→ **PROBLEM DETAILS**
Write out each line from the data below that includes the word "threads".

→ **GIVEN DATA**

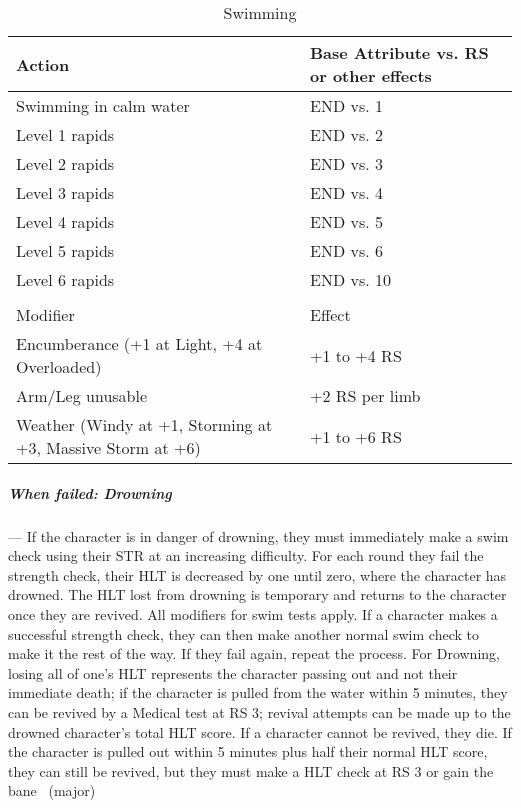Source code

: \documentclass[oneside,11pt,english]{book}
\begin{document}
\begin{longtabu} spread 0pt {X[2]X[r]}
	\caption{Swimming}
	\label{tab:Swimming}\\
	\rowfont[c]{}Action &Base Attribute vs. RS or other effects\\\toprule
Swimming in calm water &END vs. 1\\
Level 1 rapids&END vs. 2 \\
Level 2 rapids&END vs. 3 \\
Level 3 rapids&END vs. 4 \\
Level 4 rapids&END vs. 5 \\
Level 5 rapids&END vs. 6 \\
Level 6 rapids&END vs. 10 \\
	\\
		\rowfont[c]{} Modifier & Effect\\\cmidrule(lr){1-2} 
Encumberance (+1 at Light, +4 at Overloaded)&+1 to +4 RS\\
Arm/Leg unusable&+2 RS per limb\\
Weather (Windy at +1, Storming at +3, Massive Storm at +6)&+1 to +6 RS\\
\end{longtabu}

\subparagraph{When failed: Drowning}---\quad
If the character is in danger of drowning, they must immediately make a swim check using their STR at an increasing difficulty. For each round they fail the strength check, their HLT is decreased by one until zero, where the character has drowned. The HLT lost from drowning is temporary and returns to the character once they are revived. All modifiers for swim tests apply. If a character makes a successful strength check, they can then make another normal swim check to make it the rest of the way. If they fail again, repeat the process. For Drowning, losing all of one’s HLT represents the character passing out and not their immediate death; if the character is pulled from the water within 5 minutes, they can be revived by a Medical test at RS 3; revival attempts can be made up to the drowned character’s total HLT score. If a character cannot be revived, they die. If the character is pulled out within 5 minutes plus half their normal HLT score, they can still be revived, but they must make a HLT check at RS 3 or gain the bane ~(major)
\end{document}

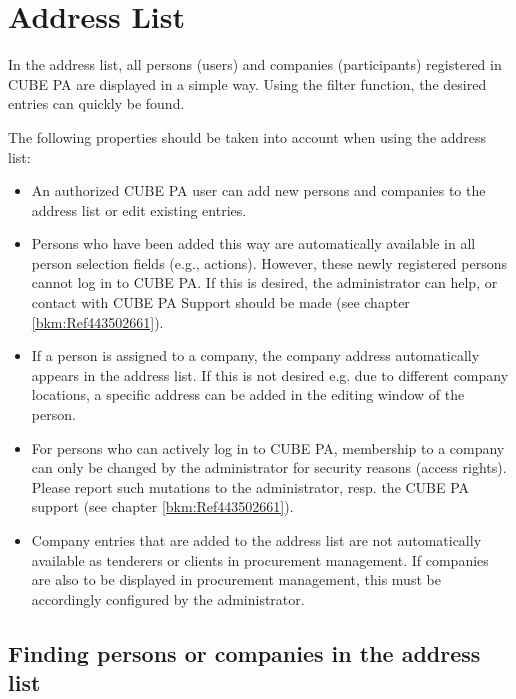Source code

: 
\clearpage
\section{Address List}
\label{bkm:Ref443738751}
In the address list, all persons (users) and companies (participants) registered in CUBE PA are displayed in a simple way. Using the filter function, the desired entries can quickly be found.

\vspace{\baselineskip}

The following properties should be taken into account when using the address list:

\begin{itemize}
\item
An authorized CUBE PA user can add new persons and companies to the address list or edit existing entries.

\item
Persons who have been added this way are automatically available in all person selection fields (e.g., actions). However, these newly registered persons cannot log in to CUBE PA. If this is desired, the administrator can help, or contact with CUBE PA Support should be made 
(see chapter \ref{bkm:Ref443502661}).

\item
If a person is assigned to a company, the company address automatically appears in the address list. If this is not desired e.g. due to different company locations, a specific address can be added in 
the editing window of the person.

\item
For persons who can actively log in to CUBE PA, membership to a company can only be changed by the administrator for security reasons (access rights). Please report such mutations to the administrator, resp. the CUBE PA support (see chapter \ref{bkm:Ref443502661}).

\item
Company entries that are added to the address list are not automatically available as tenderers or clients in procurement management. If companies are also to be displayed in procurement management, this must be accordingly configured by the administrator.
\end{itemize}

\pagebreak
\subsection{Finding persons or companies in the address list}

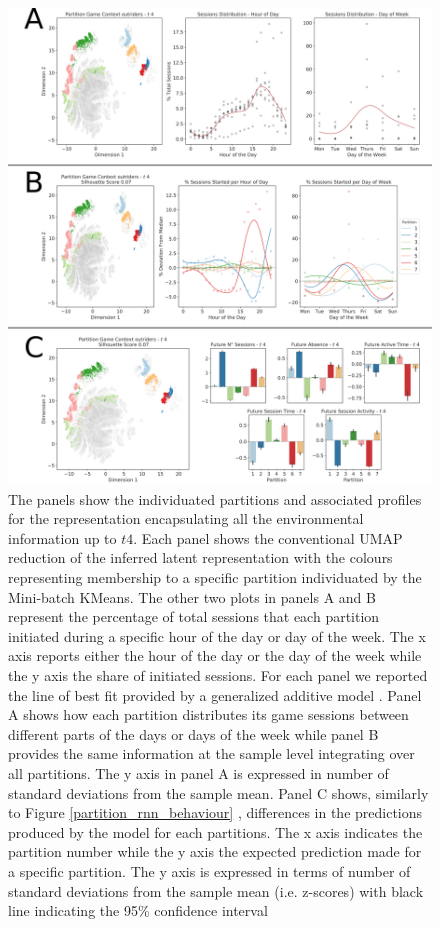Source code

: \begin{figure}[!htb]
\includegraphics[width=\textwidth]{images/chapter_4/clust_env.png}
\centering
\caption[\textbf{Partitions of the representations generated by the RNN architectures using the environmental metrics}]{The panels show the individuated partitions and associated profiles for the representation encapsulating all the environmental information up to $t4$. Each panel shows the conventional UMAP reduction of the inferred latent representation with the colours representing membership to a specific partition individuated by the Mini-batch KMeans. The other two plots in panels A and B represent the percentage of total sessions that each partition initiated during a specific hour of the day or day of the week. The x axis reports either the hour of the day or the day of the week while the y axis the share of initiated sessions. For each panel we reported the line of best fit provided by a generalized additive model \cite{serven2018}. Panel A shows how each partition distributes its game sessions between different parts of the days or days of the week while panel B provides the same information at the sample level integrating over all partitions. The y axis in panel A is expressed in number of standard deviations from the sample mean. Panel C shows, similarly to Figure \ref{partition_rnn_behaviour} , differences in the predictions produced by the model for each partitions. The x axis indicates the partition number while the y axis the expected prediction made for a specific partition. The y axis is expressed in terms of number of standard deviations from the sample mean (i.e. z-scores) with black line indicating the 95\% confidence interval}
\label{partition_rnn_env} 
\end{figure}

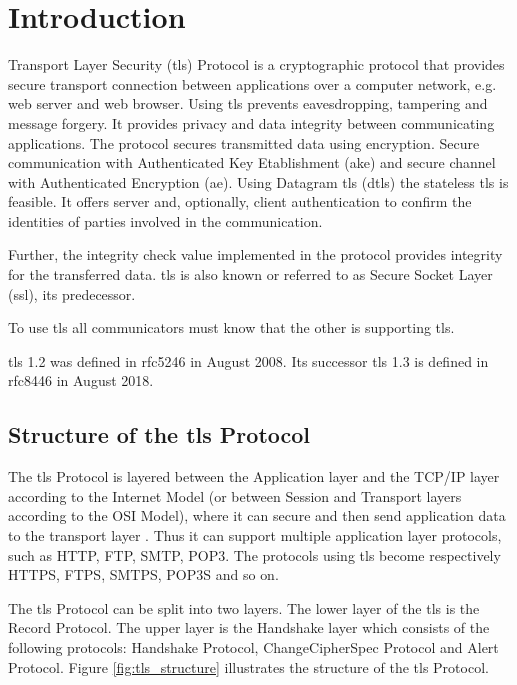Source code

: \chapter{Introduction}
\label{chap:introduction}

Transport Layer Security (\gls{tls}) Protocol is a cryptographic protocol that provides secure transport connection between applications over a computer network, e.g. web server and web browser. 
Using \gls{tls} prevents eavesdropping, tampering and message forgery. It provides privacy and data integrity between communicating applications. The protocol secures transmitted data using encryption. Secure communication with Authenticated Key Etablishment (\gls{ake}) and secure channel with Authenticated Encryption (\gls{ae}). 
Using Datagram \gls{tls} (\gls{dtls}) the stateless \gls{tls} is feasible. It offers server and, optionally, client authentication to confirm the identities of parties involved in the communication. 
 
Further, the integrity check value implemented in the protocol provides integrity for the transferred data. \gls{tls} is also known or referred to as Secure Socket Layer (\gls{ssl}), its predecessor. 
 
To use \gls{tls} all communicators must know that the other is supporting \gls{tls}.

\gls{tls} 1.2 was defined in \gls{rfc}5246 in August 2008. Its successor \gls{tls} 1.3 is defined in \gls{rfc}8446 in August 2018.
 \cite{RFC5246}\cite{ms:overview}

\section{Structure of the \gls{tls} Protocol}
\label{sec:stucture}

The \gls{tls} Protocol is layered between the Application layer and the TCP/IP layer according to the Internet Model (or between Session and Transport layers according to the OSI Model), where it can secure and then send application data to the transport layer \cite{ms:overview}. Thus it can support multiple application layer protocols, such as HTTP, FTP, SMTP, POP3. The protocols using \gls{tls} become respectively HTTPS, FTPS, SMTPS, POP3S and so on.

The \gls{tls} Protocol can be split into two layers. The lower layer of the \gls{tls} is the Record Protocol. The upper layer is the Handshake layer which consists of the following protocols: Handshake Protocol, ChangeCipherSpec Protocol and Alert Protocol. Figure \ref{fig:tls_structure} illustrates the structure of the \gls{tls} Protocol. 
\cite{tlsstrukt}

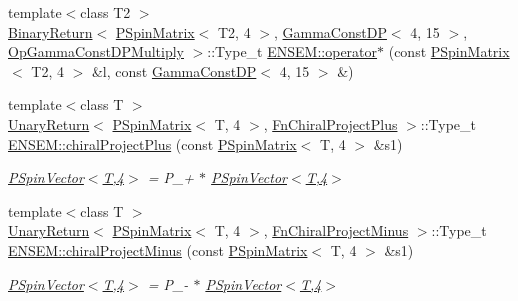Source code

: \begin{DoxyCompactItemize}
\item 
{\footnotesize template$<$class T2 $>$ }\\\mbox{\hyperlink{structENSEM_1_1BinaryReturn}{Binary\+Return}}$<$ \mbox{\hyperlink{classENSEM_1_1PSpinMatrix}{P\+Spin\+Matrix}}$<$ T2, 4 $>$, \mbox{\hyperlink{classENSEM_1_1GammaConstDP}{Gamma\+Const\+DP}}$<$ 4, 15 $>$, \mbox{\hyperlink{structENSEM_1_1OpGammaConstDPMultiply}{Op\+Gamma\+Const\+D\+P\+Multiply}} $>$\+::Type\+\_\+t \mbox{\hyperlink{group__primspinmatrix_ga06378dd69a5d2daf15d11b69a3f42acd}{E\+N\+S\+E\+M\+::operator$\ast$}} (const \mbox{\hyperlink{classENSEM_1_1PSpinMatrix}{P\+Spin\+Matrix}}$<$ T2, 4 $>$ \&l, const \mbox{\hyperlink{classENSEM_1_1GammaConstDP}{Gamma\+Const\+DP}}$<$ 4, 15 $>$ \&)
\item 
{\footnotesize template$<$class T $>$ }\\\mbox{\hyperlink{structENSEM_1_1UnaryReturn}{Unary\+Return}}$<$ \mbox{\hyperlink{classENSEM_1_1PSpinMatrix}{P\+Spin\+Matrix}}$<$ T, 4 $>$, \mbox{\hyperlink{structENSEM_1_1FnChiralProjectPlus}{Fn\+Chiral\+Project\+Plus}} $>$\+::Type\+\_\+t \mbox{\hyperlink{group__primspinmatrix_ga6005e8f3442735f70e74a218c3d5a141}{E\+N\+S\+E\+M\+::chiral\+Project\+Plus}} (const \mbox{\hyperlink{classENSEM_1_1PSpinMatrix}{P\+Spin\+Matrix}}$<$ T, 4 $>$ \&s1)
\begin{DoxyCompactList}\small\item\em \mbox{\hyperlink{classENSEM_1_1PSpinVector_3_01T_00_014_01_4}{P\+Spin\+Vector$<$\+T,4$>$}} = P\+\_\++ $\ast$ \mbox{\hyperlink{classENSEM_1_1PSpinVector_3_01T_00_014_01_4}{P\+Spin\+Vector$<$\+T,4$>$}} \end{DoxyCompactList}\item 
{\footnotesize template$<$class T $>$ }\\\mbox{\hyperlink{structENSEM_1_1UnaryReturn}{Unary\+Return}}$<$ \mbox{\hyperlink{classENSEM_1_1PSpinMatrix}{P\+Spin\+Matrix}}$<$ T, 4 $>$, \mbox{\hyperlink{structENSEM_1_1FnChiralProjectMinus}{Fn\+Chiral\+Project\+Minus}} $>$\+::Type\+\_\+t \mbox{\hyperlink{group__primspinmatrix_ga6f9b4b2c70376b17548850f503a8c393}{E\+N\+S\+E\+M\+::chiral\+Project\+Minus}} (const \mbox{\hyperlink{classENSEM_1_1PSpinMatrix}{P\+Spin\+Matrix}}$<$ T, 4 $>$ \&s1)
\begin{DoxyCompactList}\small\item\em \mbox{\hyperlink{classENSEM_1_1PSpinVector_3_01T_00_014_01_4}{P\+Spin\+Vector$<$\+T,4$>$}} = P\+\_\+-\/ $\ast$ \mbox{\hyperlink{classENSEM_1_1PSpinVector_3_01T_00_014_01_4}{P\+Spin\+Vector$<$\+T,4$>$}} \end{DoxyCompactList}\end{DoxyCompactItemize}


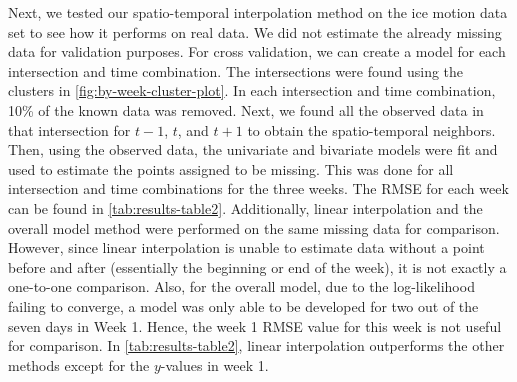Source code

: \documentclass[12pt]{article}
\begin{document}
Next, we tested our spatio-temporal interpolation method on the ice
motion data set to see how it performs on real data. We did not estimate
the already missing data for validation purposes. For cross validation,
we can create a model for each intersection and time combination. The
intersections were found using the clusters in
\cref{fig:by-week-cluster-plot}. In each intersection and time
combination, 10\% of the known data was removed. Next, we found all the
observed data in that intersection for \(t-1\), \(t\), and \(t+1\) to
obtain the spatio-temporal neighbors. Then, using the observed data, the
univariate and bivariate models were fit and used to estimate the points
assigned to be missing. This was done for all intersection and time
combinations for the three weeks. The RMSE for each week can be found in
\cref{tab:results-table2}. Additionally, linear interpolation and the
overall model method were performed on the same missing data for
comparison. However, since linear interpolation is unable to estimate
data without a point before and after (essentially the beginning or end
of the week), it is not exactly a one-to-one comparison. Also, for the
overall model, due to the log-likelihood failing to converge, a model
was only able to be developed for two out of the seven days in Week 1.
Hence, the week 1 RMSE value for this week is not useful for comparison.
In \cref{tab:results-table2}, linear interpolation outperforms the other
methods except for the \(y\)-values in week 1.
\end{document}
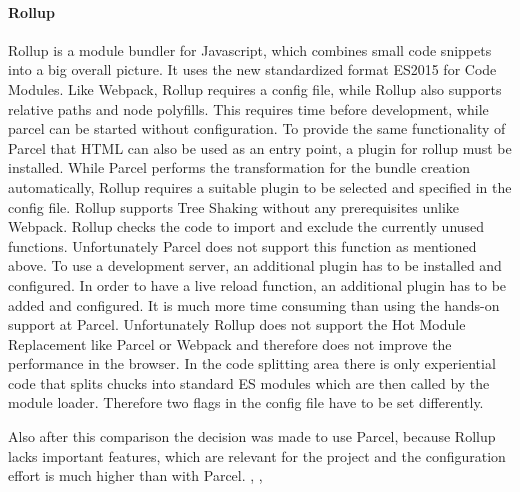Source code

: \paragraph{Rollup}
\label{par:tecRollup}
Rollup is a module bundler for Javascript, which combines small code snippets into a big overall picture. It uses the new standardized format ES2015 for Code Modules. Like Webpack, Rollup requires a config file, while Rollup also supports relative paths and node polyfills. This requires time before development, while parcel can be started without configuration. To provide the same functionality of Parcel that HTML can also be used as an entry point, a plugin for rollup must be installed. While Parcel performs the transformation for the bundle creation automatically, Rollup requires a suitable plugin to be selected and specified in the config file.  Rollup supports Tree Shaking without any prerequisites unlike Webpack. Rollup checks the code to import and exclude the currently unused functions. Unfortunately Parcel does not support this function as mentioned above. To use a development server, an additional plugin has to be installed and configured. In order to have a live reload function, an additional plugin has to be added and configured. It is much more time consuming than using the hands-on support at Parcel. Unfortunately Rollup does not support the Hot Module Replacement like Parcel or Webpack and therefore does not improve the performance in the browser. In the code splitting area there is only experiential code that splits chucks into standard ES modules which are then called by the module loader. Therefore two flags in the config file have to be set differently.

Also after this comparison the decision was made to use Parcel, because Rollup lacks important features, which are relevant for the project and the configuration effort is much higher than with Parcel. \cite{Bhatia2018}, \cite{WebpackAuthors2019}, \cite{rollupJs-Authors2019}

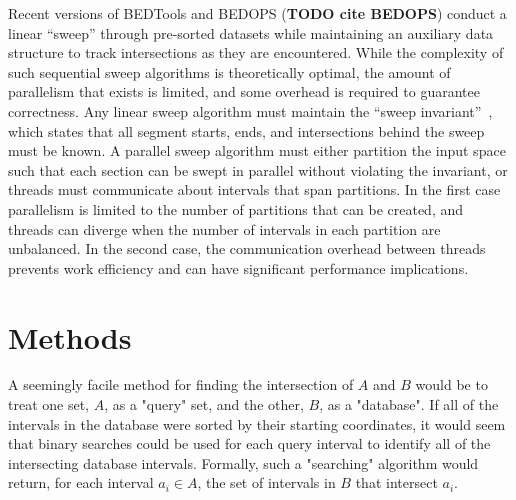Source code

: \documentclass{bioinfo}
\begin{document}
        Recent versions of BEDTools and BEDOPS (\textbf{TODO cite BEDOPS}) conduct a
        linear ``sweep'' through pre-sorted datasets while maintaining an auxiliary
        data structure to track intersections as they are encountered. While the
        complexity of such sequential sweep algorithms is theoretically optimal, the 
        amount of parallelism that exists is limited, and some overhead is required to
        guarantee correctness.  Any linear sweep algorithm must maintain the ``sweep
        invariant''~\cite{mckenney2009}, which states that all segment starts, ends, 
        and intersections behind the sweep must be known.  A parallel sweep algorithm
        must either partition the input space such that each section can be swept in
        parallel without violating the invariant, or threads must communicate 
        about intervals that span partitions.  In the first case parallelism is limited
        to the number of partitions that can be created, and threads can diverge when 
        the number of intervals in each partition are unbalanced.  In the second case,
        the communication overhead between threads prevents work efficiency and can 
        have significant performance implications.


        \section{Methods}
        
        
        A seemingly facile method for finding the intersection of
        $A$ and $B$ would be to treat one set, $A$, as a "query" set, and the
        other, $B$, as a "database". If all of the intervals in the 
        database were sorted by their starting coordinates, it would seem that binary
        searches could be used for each query interval to identify all of the intersecting
        database intervals. Formally, such a "searching" algorithm would return,
        for each interval $a_i \in A$, the set of intervals in $B$ that intersect $a_i$.
\end{document}
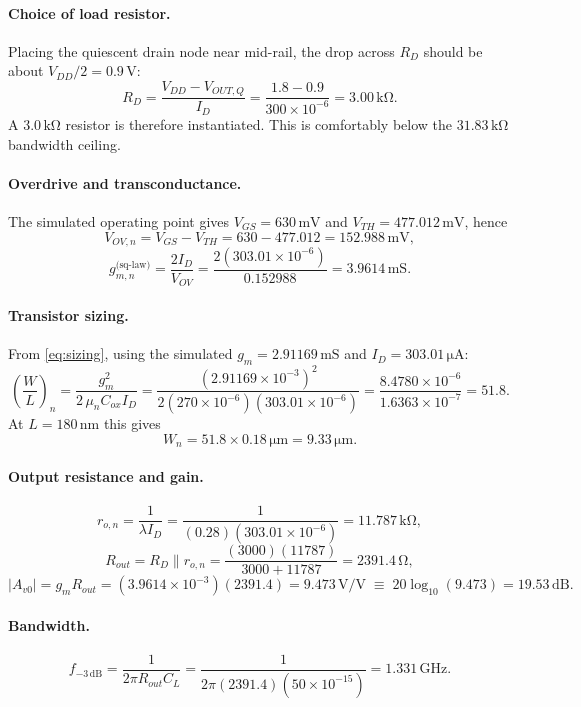 \documentclass[12pt,a4paper]{article}
\newcommand{\U}[1]{\,\mathrm{#1}}
\newcommand{\WL}{\left(\dfrac{W}{L}\right)}
\begin{document}
\paragraph{Choice of load resistor.}
Placing the quiescent drain node near mid-rail, the drop across $R_D$ should be
about $V_{DD}/2 = 0.9\U{V}$:
\[
R_D = \frac{V_{DD}-V_{OUT,Q}}{I_D} = \frac{1.8-0.9}{300\times10^{-6}}
    = 3.00\U{k\Omega}.
\]
A $3.0\U{k\Omega}$ resistor is therefore instantiated. This is comfortably
below the $31.83\U{k\Omega}$ bandwidth ceiling.

\paragraph{Overdrive and transconductance.}
The simulated operating point gives $V_{GS}=630\U{mV}$ and
$V_{TH}=477.012\U{mV}$, hence
\[
V_{OV,n} = V_{GS}-V_{TH} = 630 - 477.012 = 152.988\U{mV},
\]
\[
g_{m,n}^{\text{(sq-law)}} = \frac{2I_D}{V_{OV}}
 = \frac{2(303.01\times10^{-6})}{0.152988} = 3.9614\U{mS}.
\]

\paragraph{Transistor sizing.}
From \eqref{eq:sizing}, using the simulated $g_m = 2.91169\U{mS}$ and
$I_D=303.01\U{\mu A}$:
\[
\WL_n = \frac{g_m^{2}}{2\,\mu_n C_{ox} I_D}
      = \frac{(2.91169\times10^{-3})^{2}}
             {2(270\times10^{-6})(303.01\times10^{-6})}
      = \frac{8.4780\times10^{-6}}{1.6363\times10^{-7}} = 51.8 .
\]
At $L = 180\U{nm}$ this gives
\[
W_n = 51.8 \times 0.18\U{\mu m} = 9.33\U{\mu m}.
\]

\paragraph{Output resistance and gain.}
\[
r_{o,n} = \frac{1}{\lambda I_D} = \frac{1}{(0.28)(303.01\times10^{-6})}
        = 11.787\U{k\Omega},
\]
\[
R_{out} = R_D \parallel r_{o,n}
        = \frac{(3000)(11787)}{3000+11787} = 2391.4\U{\Omega},
\]
\[
|A_{v0}| = g_m R_{out} = (3.9614\times10^{-3})(2391.4) = 9.473\U{V/V}
         \;\equiv\; 20\log_{10}(9.473) = 19.53\U{dB}.
\]

\paragraph{Bandwidth.}
\[
f_{-3\U{dB}} = \frac{1}{2\pi R_{out}C_L}
             = \frac{1}{2\pi(2391.4)(50\times10^{-15})} = 1.331\U{GHz}.
\]
\end{document}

→ **EXERCISE RESULT**
        parallel without violating the invariant, or threads must communicate 
        to the number of partitions that can be created, and threads can diverge when 
        the communication overhead between threads prevents work efficiency and can 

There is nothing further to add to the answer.